**INSTRUCTIONS TO FOLLOW**. The number of lines containing "relatif" is the only answer wanted; work it out from the entries below.

Document images with source code
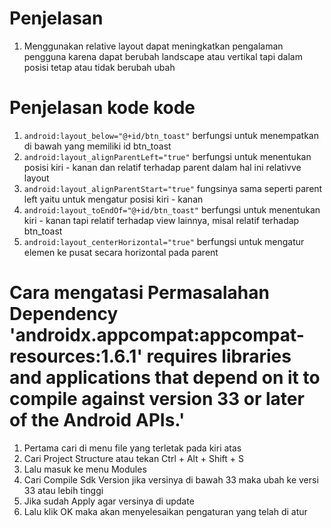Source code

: # Penjelasan
1. Menggunakan relative layout dapat meningkatkan pengalaman pengguna karena dapat berubah landscape atau vertikal tapi dalam posisi tetap atau tidak berubah ubah
   
# Penjelasan kode kode
1. `android:layout_below="@+id/btn_toast"` berfungsi untuk menempatkan di bawah yang memiliki id btn_toast
2. `android:layout_alignParentLeft="true"` berfungsi untuk menentukan posisi kiri - kanan dan relatif terhadap parent dalam hal ini relativve layout
3. `android:layout_alignParentStart="true"` fungsinya sama seperti parent left yaitu untuk mengatur posisi kiri - kanan
4. `android:layout_toEndOf="@+id/btn_toast"` berfungsi untuk menentukan kiri - kanan tapi relatif terhadap  view lainnya, misal relatif terhadap btn_toast
5. `android:layout_centerHorizontal="true"` berfungsi untuk mengatur elemen ke pusat secara horizontal pada parent 

# Cara mengatasi Permasalahan Dependency 'androidx.appcompat:appcompat-resources:1.6.1' requires libraries and applications that depend on it to compile against version 33 or later of the Android APIs.'
1. Pertama cari di menu file yang terletak pada kiri atas
2. Cari Project Structure atau tekan Ctrl + Alt + Shift + S
3. Lalu masuk ke menu Modules
4. Cari Compile Sdk Version jika versinya di bawah 33 maka ubah ke versi 33 atau lebih tinggi
5. Jika sudah Apply agar versinya di update
6. Lalu klik OK maka akan menyelesaikan pengaturan yang telah di atur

**RESPONSE**. 2